For the past two days, I’d been parked on an access road within Kensico Cemetery in Valhalla, New York. To get there I’d taken two flights from Birdwood, Nebraska, driven one rental car from Westchester County Airport, and made one stop at the local Stop & Shop to load up on food and water.
The only other place I stopped along the way was a Radio Shack, where I bought a cell phone charger that plugged into the cigarette lighter. The long-haired clerk roaming the aisle tried to sell me on a backup battery that provided an additional six hours of talk time.
“Good to know,” I told him. In other words, thanks but no thanks.
Truth was, I didn’t even need the talk time I already had. I couldn’t risk being found via GPS, so I was only turning on the phone once every few hours, and only to check messages.
The ones from Driesen tapered off after the first twenty-four hours. As for those
from Sarah, I didn’t expect any, nor did they come. Some small part of her was surely miffed that I was keeping her in the dark, but the rest of her knew I had my reasons. Soon enough, she’d know them. The only question was whether I’d be right.
After scanning the field of headstones for the gazillionth time, I picked up the card Ned had sent with the flowers. There was no need to read it again; I had it down cold. In fact, I’d known the entire poem by heart since Mrs. Lindstrom’s eleventh-grade English class back at Keith Academy.

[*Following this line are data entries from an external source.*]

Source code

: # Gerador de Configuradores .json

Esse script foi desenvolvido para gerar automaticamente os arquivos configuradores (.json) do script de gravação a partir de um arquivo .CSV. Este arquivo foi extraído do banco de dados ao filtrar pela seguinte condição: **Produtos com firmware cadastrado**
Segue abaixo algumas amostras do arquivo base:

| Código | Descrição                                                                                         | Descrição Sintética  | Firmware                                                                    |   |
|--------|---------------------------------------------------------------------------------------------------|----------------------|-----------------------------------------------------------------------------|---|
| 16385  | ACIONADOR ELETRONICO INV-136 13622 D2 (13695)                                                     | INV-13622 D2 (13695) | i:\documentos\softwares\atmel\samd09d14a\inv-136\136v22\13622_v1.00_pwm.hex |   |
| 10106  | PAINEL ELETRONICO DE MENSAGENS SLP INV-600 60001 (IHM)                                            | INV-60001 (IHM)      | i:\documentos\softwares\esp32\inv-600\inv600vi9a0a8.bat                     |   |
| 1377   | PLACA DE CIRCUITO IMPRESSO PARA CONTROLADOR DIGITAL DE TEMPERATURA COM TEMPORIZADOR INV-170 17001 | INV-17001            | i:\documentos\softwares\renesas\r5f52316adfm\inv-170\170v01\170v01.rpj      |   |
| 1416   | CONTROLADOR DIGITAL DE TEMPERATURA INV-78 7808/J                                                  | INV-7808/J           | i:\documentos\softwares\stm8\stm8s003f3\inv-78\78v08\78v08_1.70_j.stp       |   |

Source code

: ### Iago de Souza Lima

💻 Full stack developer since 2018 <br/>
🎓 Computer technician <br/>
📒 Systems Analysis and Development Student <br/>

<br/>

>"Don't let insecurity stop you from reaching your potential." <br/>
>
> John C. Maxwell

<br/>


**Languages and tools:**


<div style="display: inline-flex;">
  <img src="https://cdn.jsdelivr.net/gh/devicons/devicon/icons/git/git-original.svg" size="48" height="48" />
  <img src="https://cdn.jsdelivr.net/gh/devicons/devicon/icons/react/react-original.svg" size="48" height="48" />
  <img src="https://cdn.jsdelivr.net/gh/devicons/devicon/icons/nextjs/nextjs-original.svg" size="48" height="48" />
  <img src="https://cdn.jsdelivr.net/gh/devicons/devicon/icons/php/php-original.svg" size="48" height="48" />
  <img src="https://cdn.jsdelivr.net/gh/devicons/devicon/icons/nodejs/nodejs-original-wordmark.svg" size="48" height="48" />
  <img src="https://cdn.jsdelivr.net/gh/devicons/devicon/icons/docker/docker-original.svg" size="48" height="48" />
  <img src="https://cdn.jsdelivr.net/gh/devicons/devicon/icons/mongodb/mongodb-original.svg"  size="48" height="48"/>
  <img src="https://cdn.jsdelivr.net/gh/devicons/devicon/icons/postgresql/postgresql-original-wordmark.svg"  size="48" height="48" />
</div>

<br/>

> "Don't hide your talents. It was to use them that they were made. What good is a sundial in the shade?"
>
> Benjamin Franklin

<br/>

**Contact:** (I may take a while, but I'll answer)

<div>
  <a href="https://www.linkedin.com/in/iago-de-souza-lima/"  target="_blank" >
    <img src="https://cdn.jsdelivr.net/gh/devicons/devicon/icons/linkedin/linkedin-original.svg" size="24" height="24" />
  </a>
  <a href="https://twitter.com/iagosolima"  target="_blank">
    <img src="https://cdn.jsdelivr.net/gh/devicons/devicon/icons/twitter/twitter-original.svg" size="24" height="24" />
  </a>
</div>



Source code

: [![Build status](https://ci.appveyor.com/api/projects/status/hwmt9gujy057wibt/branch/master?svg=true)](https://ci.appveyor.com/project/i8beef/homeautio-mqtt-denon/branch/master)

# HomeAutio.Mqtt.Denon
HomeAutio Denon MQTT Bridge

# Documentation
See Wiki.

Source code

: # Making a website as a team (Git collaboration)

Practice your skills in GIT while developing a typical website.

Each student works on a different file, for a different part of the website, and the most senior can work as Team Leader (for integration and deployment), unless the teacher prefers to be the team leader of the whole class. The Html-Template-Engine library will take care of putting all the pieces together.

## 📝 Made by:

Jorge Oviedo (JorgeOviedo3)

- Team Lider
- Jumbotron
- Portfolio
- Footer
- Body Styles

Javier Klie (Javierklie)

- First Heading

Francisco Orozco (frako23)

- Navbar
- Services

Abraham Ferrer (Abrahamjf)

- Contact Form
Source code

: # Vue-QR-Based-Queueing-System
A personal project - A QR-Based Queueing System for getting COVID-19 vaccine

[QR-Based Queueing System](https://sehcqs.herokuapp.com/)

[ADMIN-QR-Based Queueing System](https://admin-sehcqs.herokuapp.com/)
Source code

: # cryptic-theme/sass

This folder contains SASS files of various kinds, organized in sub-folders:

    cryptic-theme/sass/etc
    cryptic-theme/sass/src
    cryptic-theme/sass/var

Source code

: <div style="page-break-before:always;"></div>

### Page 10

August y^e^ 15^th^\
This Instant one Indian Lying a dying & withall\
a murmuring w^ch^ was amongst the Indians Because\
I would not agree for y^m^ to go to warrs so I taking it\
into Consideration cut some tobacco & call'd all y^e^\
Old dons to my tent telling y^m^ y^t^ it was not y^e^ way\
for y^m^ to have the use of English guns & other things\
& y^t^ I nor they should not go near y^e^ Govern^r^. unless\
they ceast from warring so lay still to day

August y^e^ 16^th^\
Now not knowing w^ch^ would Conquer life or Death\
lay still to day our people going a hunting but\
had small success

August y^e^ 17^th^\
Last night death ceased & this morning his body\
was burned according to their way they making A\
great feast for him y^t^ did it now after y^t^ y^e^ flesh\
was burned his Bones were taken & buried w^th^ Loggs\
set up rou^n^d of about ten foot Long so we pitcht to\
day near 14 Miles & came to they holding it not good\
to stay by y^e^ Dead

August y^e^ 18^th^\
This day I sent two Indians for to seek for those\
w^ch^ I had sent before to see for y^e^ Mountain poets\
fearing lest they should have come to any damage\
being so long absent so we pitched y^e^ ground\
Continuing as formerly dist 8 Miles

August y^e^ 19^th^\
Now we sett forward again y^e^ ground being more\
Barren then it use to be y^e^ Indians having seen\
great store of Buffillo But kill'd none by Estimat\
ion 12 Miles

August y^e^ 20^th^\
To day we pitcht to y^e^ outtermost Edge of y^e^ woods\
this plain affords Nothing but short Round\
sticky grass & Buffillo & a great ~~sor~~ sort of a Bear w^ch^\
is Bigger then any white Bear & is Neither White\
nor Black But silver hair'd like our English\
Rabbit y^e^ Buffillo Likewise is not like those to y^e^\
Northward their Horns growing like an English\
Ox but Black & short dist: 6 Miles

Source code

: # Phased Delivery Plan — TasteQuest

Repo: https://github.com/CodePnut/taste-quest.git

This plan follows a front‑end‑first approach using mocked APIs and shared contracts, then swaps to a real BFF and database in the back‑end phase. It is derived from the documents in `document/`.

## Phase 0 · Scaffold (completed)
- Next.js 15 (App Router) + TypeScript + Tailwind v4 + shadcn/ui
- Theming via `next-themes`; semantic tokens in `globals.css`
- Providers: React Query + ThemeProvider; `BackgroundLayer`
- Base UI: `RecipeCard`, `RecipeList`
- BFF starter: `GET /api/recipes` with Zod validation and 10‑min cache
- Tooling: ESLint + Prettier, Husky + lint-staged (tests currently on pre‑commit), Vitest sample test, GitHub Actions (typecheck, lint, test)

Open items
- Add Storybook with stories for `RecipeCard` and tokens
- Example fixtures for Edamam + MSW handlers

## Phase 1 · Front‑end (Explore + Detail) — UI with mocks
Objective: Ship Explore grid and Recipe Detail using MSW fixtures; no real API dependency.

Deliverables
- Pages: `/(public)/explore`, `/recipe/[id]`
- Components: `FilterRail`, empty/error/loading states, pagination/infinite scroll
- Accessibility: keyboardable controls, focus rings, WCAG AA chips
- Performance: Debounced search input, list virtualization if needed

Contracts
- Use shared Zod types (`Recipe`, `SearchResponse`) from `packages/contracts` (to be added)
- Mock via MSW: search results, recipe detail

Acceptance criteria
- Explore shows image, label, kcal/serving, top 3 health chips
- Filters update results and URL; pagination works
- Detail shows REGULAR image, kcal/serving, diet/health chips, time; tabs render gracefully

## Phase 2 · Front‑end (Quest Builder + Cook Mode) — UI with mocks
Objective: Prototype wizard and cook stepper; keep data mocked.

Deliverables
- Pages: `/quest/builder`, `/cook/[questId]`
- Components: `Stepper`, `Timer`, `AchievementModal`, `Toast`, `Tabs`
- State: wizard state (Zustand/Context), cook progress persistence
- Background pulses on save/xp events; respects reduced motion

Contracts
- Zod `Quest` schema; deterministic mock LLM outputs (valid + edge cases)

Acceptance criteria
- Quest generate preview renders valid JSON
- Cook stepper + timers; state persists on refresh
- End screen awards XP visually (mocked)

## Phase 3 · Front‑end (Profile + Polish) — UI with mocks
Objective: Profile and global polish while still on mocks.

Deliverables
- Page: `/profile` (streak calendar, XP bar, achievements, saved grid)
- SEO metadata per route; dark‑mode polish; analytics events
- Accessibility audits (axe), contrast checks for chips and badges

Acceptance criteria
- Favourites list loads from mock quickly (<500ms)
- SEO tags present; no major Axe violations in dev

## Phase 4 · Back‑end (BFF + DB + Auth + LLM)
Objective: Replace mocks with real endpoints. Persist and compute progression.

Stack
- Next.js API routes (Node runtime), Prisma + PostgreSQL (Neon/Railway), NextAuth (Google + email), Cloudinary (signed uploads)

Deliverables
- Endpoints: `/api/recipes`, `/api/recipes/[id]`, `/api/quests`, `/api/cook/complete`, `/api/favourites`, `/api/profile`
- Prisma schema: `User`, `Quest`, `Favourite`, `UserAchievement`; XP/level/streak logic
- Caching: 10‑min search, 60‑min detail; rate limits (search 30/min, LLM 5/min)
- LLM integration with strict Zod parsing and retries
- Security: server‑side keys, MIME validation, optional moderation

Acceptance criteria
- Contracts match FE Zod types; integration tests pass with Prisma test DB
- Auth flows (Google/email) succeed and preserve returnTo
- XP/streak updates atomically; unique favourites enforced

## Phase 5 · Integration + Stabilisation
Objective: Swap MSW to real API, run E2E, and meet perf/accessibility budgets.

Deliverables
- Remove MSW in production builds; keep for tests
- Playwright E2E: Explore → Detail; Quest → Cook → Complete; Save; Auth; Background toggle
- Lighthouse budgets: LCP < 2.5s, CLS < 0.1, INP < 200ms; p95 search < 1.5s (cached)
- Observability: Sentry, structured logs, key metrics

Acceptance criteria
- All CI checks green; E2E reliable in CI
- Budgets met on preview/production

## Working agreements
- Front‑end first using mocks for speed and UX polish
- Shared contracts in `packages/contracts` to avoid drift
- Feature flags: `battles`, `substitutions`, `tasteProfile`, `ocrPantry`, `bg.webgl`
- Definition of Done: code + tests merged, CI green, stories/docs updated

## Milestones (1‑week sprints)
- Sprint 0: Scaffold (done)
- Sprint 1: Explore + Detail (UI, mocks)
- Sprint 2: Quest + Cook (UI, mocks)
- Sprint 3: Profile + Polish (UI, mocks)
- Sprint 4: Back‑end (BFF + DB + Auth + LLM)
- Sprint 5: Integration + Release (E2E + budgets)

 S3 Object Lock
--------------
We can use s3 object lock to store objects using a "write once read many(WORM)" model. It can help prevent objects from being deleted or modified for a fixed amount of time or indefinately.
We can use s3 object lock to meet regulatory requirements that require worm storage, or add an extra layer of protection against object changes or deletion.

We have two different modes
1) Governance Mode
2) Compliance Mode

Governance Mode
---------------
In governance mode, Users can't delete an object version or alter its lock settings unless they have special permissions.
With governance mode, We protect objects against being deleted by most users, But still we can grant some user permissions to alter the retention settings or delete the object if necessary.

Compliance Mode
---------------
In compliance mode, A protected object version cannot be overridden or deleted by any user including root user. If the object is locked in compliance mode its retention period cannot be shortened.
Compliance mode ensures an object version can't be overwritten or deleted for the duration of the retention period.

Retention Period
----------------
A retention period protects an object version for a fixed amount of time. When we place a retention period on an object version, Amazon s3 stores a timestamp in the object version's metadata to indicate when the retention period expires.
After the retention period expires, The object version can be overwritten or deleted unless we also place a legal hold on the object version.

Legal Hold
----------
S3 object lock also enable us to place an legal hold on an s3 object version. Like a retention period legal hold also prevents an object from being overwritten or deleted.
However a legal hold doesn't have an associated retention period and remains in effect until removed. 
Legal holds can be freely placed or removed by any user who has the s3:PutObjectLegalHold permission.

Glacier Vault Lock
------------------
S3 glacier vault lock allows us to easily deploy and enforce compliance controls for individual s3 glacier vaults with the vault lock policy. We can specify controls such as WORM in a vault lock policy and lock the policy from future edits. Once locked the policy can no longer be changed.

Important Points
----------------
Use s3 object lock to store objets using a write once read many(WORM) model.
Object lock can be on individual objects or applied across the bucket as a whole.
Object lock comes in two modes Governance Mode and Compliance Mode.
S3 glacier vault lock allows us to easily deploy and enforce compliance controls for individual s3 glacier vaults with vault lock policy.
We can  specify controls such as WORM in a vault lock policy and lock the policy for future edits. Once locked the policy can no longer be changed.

The woods are lovely, dark and deep.
Ned, of course, didn’t sign the card. He didn’t have to. He expected us to know the flowers were from him.
But why the poem? And of all poems, why Robert Frost’s “Stopping by Woods on a Snowy Evening”?
What promises do you have to keep, Ned?
That answer, I was convinced, was in my other hand.
It was the letter I’d found stashed behind Nora’s photograph, in the frame buried at the bottom of the toy chest under Ned’s bed. I still didn’t know why he had all those DeLorean cars. But I knew why he kept the letter. It was from Nora.
My darling brother, it began.
The tone was big-sister and loving, the entire first page dedicated to questions about Ned’s work and life in California. There was little doubt that she truly cared for him. I’m so proud of you, she wrote many times over.
Then came page 2.
The focus shifted to her life, the tone immediately dire. You’re the only one I can tell this to, Ned.
She’d fallen in love with “the wrong man,” someone who wasn’t what he claimed to be. Everything was a lie. His job, his intentions, even his name.
I’m in danger; I can feel it. Agent John O’Hara is going to be the death of me, Ned.
She didn’t elaborate; there were no further details. Only a request in the event her premonition would prove to be true.
Promise that you’ll come visit me. And when you do, bring me yellow lilies, like you did after that horrible night when we were children, when we were just little kids. Just kids.